→ Exercise requirements: Without the images, reproduce each line of the material exactly.

→ Given records:
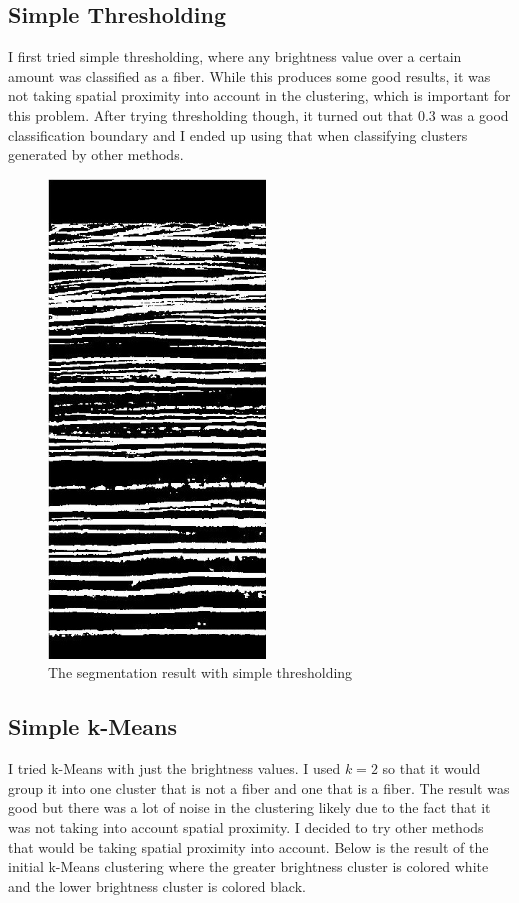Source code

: \documentclass[11pt,psfig]{article}
\begin{document}
\subsection{Simple Thresholding}
I first tried simple thresholding, where any brightness value over a certain amount was classified as a fiber. While this produces some good results, it was not taking spatial proximity into account in the clustering, which is important for this problem. After trying thresholding though, it turned out that $0.3$ was a good classification boundary and I ended up using that when classifying clusters generated by other methods. \\
\begin{figure}[H]
\centering
\includegraphics[height=5in]{thresholdSegmentationResult.jpg}
\caption{The segmentation result with simple thresholding}
\end{figure}

\subsection{Simple k-Means}
I tried k-Means with just the brightness values. I used $k=2$ so that it would group it into one cluster that is not a fiber and one that is a fiber. The result was good but there was a lot of noise in the clustering likely due to the fact that it was not taking into account spatial proximity. I decided to try other methods that would be taking spatial proximity into account. Below is the result of the initial k-Means clustering where the greater brightness cluster is colored white and the lower brightness cluster is colored black. 
\end{document}
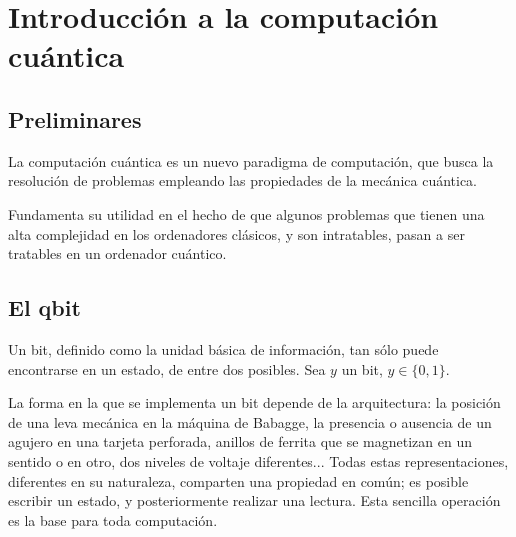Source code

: \documentclass{article}
\theoremstyle{definition}
\begin{document}
\section{Introducción a la computación cuántica}
\subsection{Preliminares}
La computación cuántica es un nuevo paradigma de computación, que busca la
resolución de problemas empleando las propiedades de la mecánica cuántica.

Fundamenta su utilidad en el hecho de que algunos problemas que tienen una alta
complejidad en los ordenadores clásicos, y son intratables, pasan a ser
tratables en un ordenador cuántico.

\subsection{El qbit}
Un bit, definido como la unidad básica de información, tan sólo puede 
encontrarse en un estado, de entre dos posibles. Sea $y$ un bit, $y \in 
\{0,1\}$.

La forma en la que se implementa un bit depende de la arquitectura: la posición 
de una leva mecánica en la máquina de Babagge, la presencia o ausencia de un 
agujero en una tarjeta perforada, anillos de ferrita que se magnetizan en un 
sentido o en otro, dos niveles de voltaje diferentes...
Todas estas representaciones, diferentes en su naturaleza, comparten una 
propiedad en común; es posible escribir un estado, y posteriormente realizar una 
lectura. Esta sencilla operación es la base para toda computación.
\end{document}
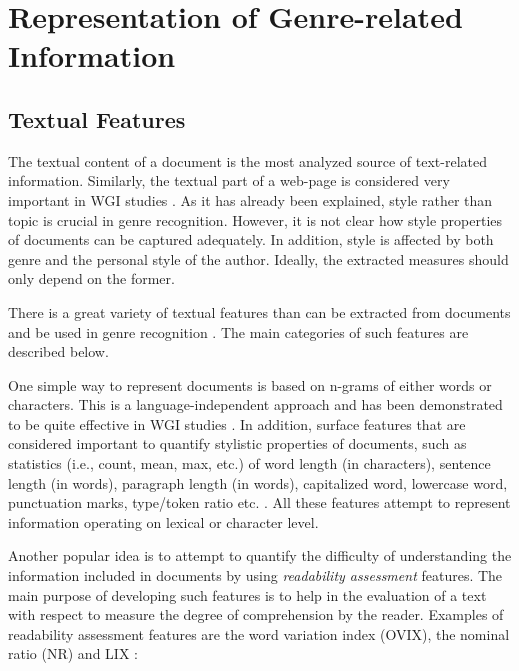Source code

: \section{Representation of Genre-related Information}

\subsection{Textual Features}

The textual content of a document is the most analyzed source of text-related information. Similarly, the textual part of a web-page is considered very important in WGI studies \parencite{mason2009distance,Sharroff2010}. As it has already been explained, style rather than topic is crucial in genre recognition. However, it is not clear how style properties of documents can be captured adequately. In addition, style is affected by both genre and the personal style of the author. Ideally, the extracted measures should only depend on the former. 

There is a great variety of textual features than can be extracted from documents and be used in genre recognition \parencite{kanaris2009learning,kumari2014web,levering2008using,Lim2005,mason2009n,onan2018ensemble,petrenz2011stable,sharoff2010web,Nooralahzadeh2014}. The main categories of such features are described below.

One simple way to represent documents is based on n-grams of either words or characters. This is a language-independent approach and has been demonstrated to be quite effective in WGI studies . In addition, surface features that are considered important to quantify stylistic properties of documents, such as statistics (i.e., count, mean, max, etc.) of word length (in characters), sentence length (in words), paragraph length (in words), capitalized word, lowercase word, punctuation marks, type/token ratio etc. \parencite{feldman2009classifying,santini2005linguistic,onan2018ensemble}. All these features attempt to represent information operating on lexical or character level. 

Another popular idea is to attempt to quantify the difficulty of understanding the information included in documents by using \textit{readability assessment} features. The main purpose of developing such features is to help in the evaluation of a text with respect to measure the degree of comprehension by the reader. Examples of readability assessment features are the word variation index (OVIX), the nominal ratio (NR) and LIX \parencite{falkenjack2013features}:

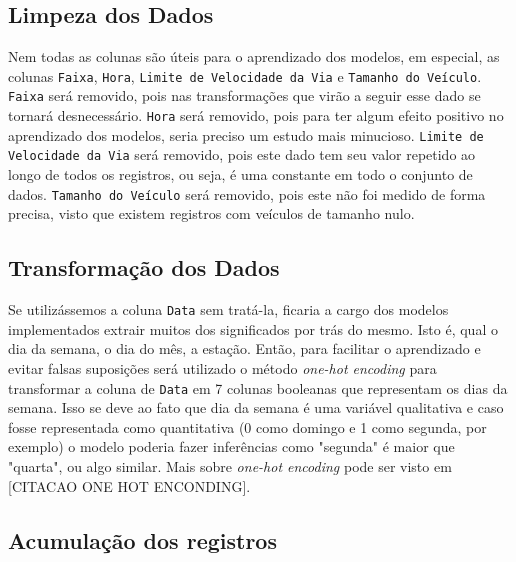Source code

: \subsection{Limpeza dos Dados}

Nem todas as colunas são úteis para o aprendizado dos modelos, em especial, as colunas \texttt{Faixa}, \texttt{Hora}, \texttt{Limite de Velocidade da Via} e \texttt{Tamanho do Veículo}. \texttt{Faixa} será removido, pois nas transformações que virão a seguir esse dado se tornará desnecessário. \texttt{Hora} será removido, pois para ter algum efeito positivo no aprendizado dos modelos, seria preciso um estudo mais minucioso. \texttt{Limite de Velocidade da Via} será removido, pois este dado tem seu valor repetido ao longo de todos os registros, ou seja, é uma constante em todo o conjunto de dados. \texttt{Tamanho do Veículo} será removido, pois este não foi medido de forma precisa, visto que existem registros com veículos de tamanho nulo.


\subsection{Transformação dos Dados}



Se utilizássemos a coluna \texttt{Data} sem tratá-la, ficaria a cargo dos modelos implementados extrair muitos dos significados por trás do mesmo. Isto é, qual o dia da semana, o dia do mês, a estação. Então, para facilitar o aprendizado e evitar falsas suposições será utilizado o método \textit{one-hot encoding} para transformar a coluna de \texttt{Data} em 7 colunas booleanas que representam os dias da semana. Isso se deve ao fato que dia da semana é uma variável qualitativa e caso fosse representada como quantitativa (0 como domingo e 1 como segunda, por exemplo) o modelo poderia fazer inferências como "segunda" é maior que "quarta", ou algo similar. Mais sobre \textit{one-hot encoding} pode ser visto em [CITACAO ONE HOT ENCONDING].

\subsection{Acumulação dos registros}

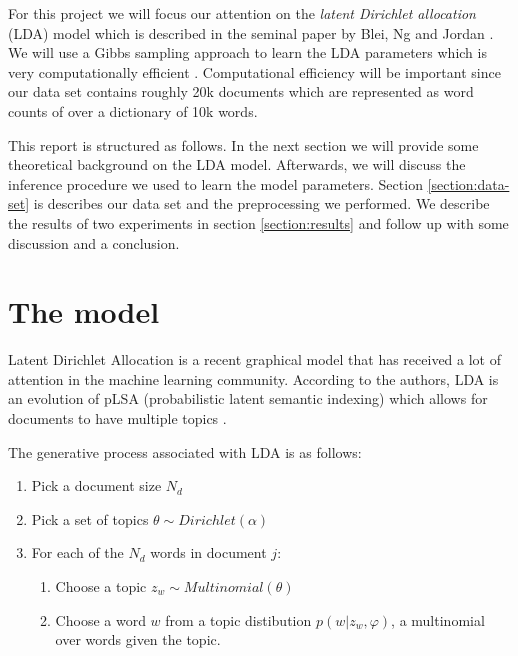 \documentclass[11pt]{article}
\begin{document}
    For this project we will focus our attention on the \emph{latent Dirichlet allocation} (LDA) model
    which is described in the seminal paper by Blei, Ng and Jordan \cite{Blei2003}. 
    We will use a Gibbs sampling approach to learn the LDA parameters which is very computationally
    efficient \cite{griffiths2004finding}. 
    Computational efficiency will be important since our data set contains roughly 20k documents  
    which are represented as word counts of over a dictionary of 10k words.
    
    This report is structured as follows.
    In the next section we will provide some theoretical background on the LDA model.
    Afterwards, we will discuss the inference procedure we used to learn the model parameters.
    Section \ref{section:data-set} is describes our data set and the preprocessing we performed.
    We describe the results of two experiments in section \ref{section:results} and follow up
    with some discussion and a conclusion.



\section{The model}

    Latent Dirichlet Allocation is a recent graphical model that has received a lot of attention in 
    the machine learning community.  
    According to the authors, LDA is an evolution of pLSA (probabilistic latent semantic indexing) 
    which allows for documents to have multiple topics \cite{Blei2003}.
    
    The generative process associated with LDA is as follows:
    \begin{enumerate}
        \item   Pick a document size $N_d$
        \item   Pick a set of topics $\theta  \sim Dirichlet(\alpha)$
        \item   For each of the $N_d$ words in document $j$:
                \begin{enumerate}
                \item Choose a topic $z_{w} \sim Multinomial(\theta)$
                \item Choose a word $w$ from a topic distibution $p(w|z_w, \varphi)$, a multinomial over words given the topic.
                \end{enumerate}
    \end{enumerate}
\end{document}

→ Exercise output:
Source code

: \documentclass[11pt,psfig]{article}
\begin{document}
\subsection{Simple Thresholding}
I first tried simple thresholding, where any brightness value over a certain amount was classified as a fiber. While this produces some good results, it was not taking spatial proximity into account in the clustering, which is important for this problem. After trying thresholding though, it turned out that $0.3$ was a good classification boundary and I ended up using that when classifying clusters generated by other methods. \\
\begin{figure}[H]
\centering
\includegraphics[height=5in]{thresholdSegmentationResult.jpg}
\caption{The segmentation result with simple thresholding}
\end{figure}

\subsection{Simple k-Means}
I tried k-Means with just the brightness values. I used $k=2$ so that it would group it into one cluster that is not a fiber and one that is a fiber. The result was good but there was a lot of noise in the clustering likely due to the fact that it was not taking into account spatial proximity. I decided to try other methods that would be taking spatial proximity into account. Below is the result of the initial k-Means clustering where the greater brightness cluster is colored white and the lower brightness cluster is colored black. 
\end{document}
Source code

: \documentclass{article}
\theoremstyle{definition}
\begin{document}
\section{Introducción a la computación cuántica}
\subsection{Preliminares}
La computación cuántica es un nuevo paradigma de computación, que busca la
resolución de problemas empleando las propiedades de la mecánica cuántica.

Fundamenta su utilidad en el hecho de que algunos problemas que tienen una alta
complejidad en los ordenadores clásicos, y son intratables, pasan a ser
tratables en un ordenador cuántico.

\subsection{El qbit}
Un bit, definido como la unidad básica de información, tan sólo puede 
encontrarse en un estado, de entre dos posibles. Sea $y$ un bit, $y \in 
\{0,1\}$.

La forma en la que se implementa un bit depende de la arquitectura: la posición 
de una leva mecánica en la máquina de Babagge, la presencia o ausencia de un 
agujero en una tarjeta perforada, anillos de ferrita que se magnetizan en un 
sentido o en otro, dos niveles de voltaje diferentes...
Todas estas representaciones, diferentes en su naturaleza, comparten una 
propiedad en común; es posible escribir un estado, y posteriormente realizar una 
lectura. Esta sencilla operación es la base para toda computación.
\end{document}
Source code

: \section{Representation of Genre-related Information}

\subsection{Textual Features}

The textual content of a document is the most analyzed source of text-related information. Similarly, the textual part of a web-page is considered very important in WGI studies \parencite{mason2009distance,Sharroff2010}. As it has already been explained, style rather than topic is crucial in genre recognition. However, it is not clear how style properties of documents can be captured adequately. In addition, style is affected by both genre and the personal style of the author. Ideally, the extracted measures should only depend on the former. 

There is a great variety of textual features than can be extracted from documents and be used in genre recognition \parencite{kanaris2009learning,kumari2014web,levering2008using,Lim2005,mason2009n,onan2018ensemble,petrenz2011stable,sharoff2010web,Nooralahzadeh2014}. The main categories of such features are described below.

One simple way to represent documents is based on n-grams of either words or characters. This is a language-independent approach and has been demonstrated to be quite effective in WGI studies . In addition, surface features that are considered important to quantify stylistic properties of documents, such as statistics (i.e., count, mean, max, etc.) of word length (in characters), sentence length (in words), paragraph length (in words), capitalized word, lowercase word, punctuation marks, type/token ratio etc. \parencite{feldman2009classifying,santini2005linguistic,onan2018ensemble}. All these features attempt to represent information operating on lexical or character level. 

Another popular idea is to attempt to quantify the difficulty of understanding the information included in documents by using \textit{readability assessment} features. The main purpose of developing such features is to help in the evaluation of a text with respect to measure the degree of comprehension by the reader. Examples of readability assessment features are the word variation index (OVIX), the nominal ratio (NR) and LIX \parencite{falkenjack2013features}:

Source code

: \subsection{Limpeza dos Dados}

Nem todas as colunas são úteis para o aprendizado dos modelos, em especial, as colunas \texttt{Faixa}, \texttt{Hora}, \texttt{Limite de Velocidade da Via} e \texttt{Tamanho do Veículo}. \texttt{Faixa} será removido, pois nas transformações que virão a seguir esse dado se tornará desnecessário. \texttt{Hora} será removido, pois para ter algum efeito positivo no aprendizado dos modelos, seria preciso um estudo mais minucioso. \texttt{Limite de Velocidade da Via} será removido, pois este dado tem seu valor repetido ao longo de todos os registros, ou seja, é uma constante em todo o conjunto de dados. \texttt{Tamanho do Veículo} será removido, pois este não foi medido de forma precisa, visto que existem registros com veículos de tamanho nulo.


\subsection{Transformação dos Dados}



Se utilizássemos a coluna \texttt{Data} sem tratá-la, ficaria a cargo dos modelos implementados extrair muitos dos significados por trás do mesmo. Isto é, qual o dia da semana, o dia do mês, a estação. Então, para facilitar o aprendizado e evitar falsas suposições será utilizado o método \textit{one-hot encoding} para transformar a coluna de \texttt{Data} em 7 colunas booleanas que representam os dias da semana. Isso se deve ao fato que dia da semana é uma variável qualitativa e caso fosse representada como quantitativa (0 como domingo e 1 como segunda, por exemplo) o modelo poderia fazer inferências como "segunda" é maior que "quarta", ou algo similar. Mais sobre \textit{one-hot encoding} pode ser visto em [CITACAO ONE HOT ENCONDING].

\subsection{Acumulação dos registros}

 \documentclass[11pt]{article}
\begin{document}
    For this project we will focus our attention on the \emph{latent Dirichlet allocation} (LDA) model
    which is described in the seminal paper by Blei, Ng and Jordan \cite{Blei2003}. 
    We will use a Gibbs sampling approach to learn the LDA parameters which is very computationally
    efficient \cite{griffiths2004finding}. 
    Computational efficiency will be important since our data set contains roughly 20k documents  
    which are represented as word counts of over a dictionary of 10k words.
    
    This report is structured as follows.
    In the next section we will provide some theoretical background on the LDA model.
    Afterwards, we will discuss the inference procedure we used to learn the model parameters.
    Section \ref{section:data-set} is describes our data set and the preprocessing we performed.
    We describe the results of two experiments in section \ref{section:results} and follow up
    with some discussion and a conclusion.



\section{The model}

    Latent Dirichlet Allocation is a recent graphical model that has received a lot of attention in 
    the machine learning community.  
    According to the authors, LDA is an evolution of pLSA (probabilistic latent semantic indexing) 
    which allows for documents to have multiple topics \cite{Blei2003}.
    
    The generative process associated with LDA is as follows:
    \begin{enumerate}
        \item   Pick a document size $N_d$
        \item   Pick a set of topics $\theta  \sim Dirichlet(\alpha)$
        \item   For each of the $N_d$ words in document $j$:
                \begin{enumerate}
                \item Choose a topic $z_{w} \sim Multinomial(\theta)$
                \item Choose a word $w$ from a topic distibution $p(w|z_w, \varphi)$, a multinomial over words given the topic.
                \end{enumerate}
    \end{enumerate}
\end{document}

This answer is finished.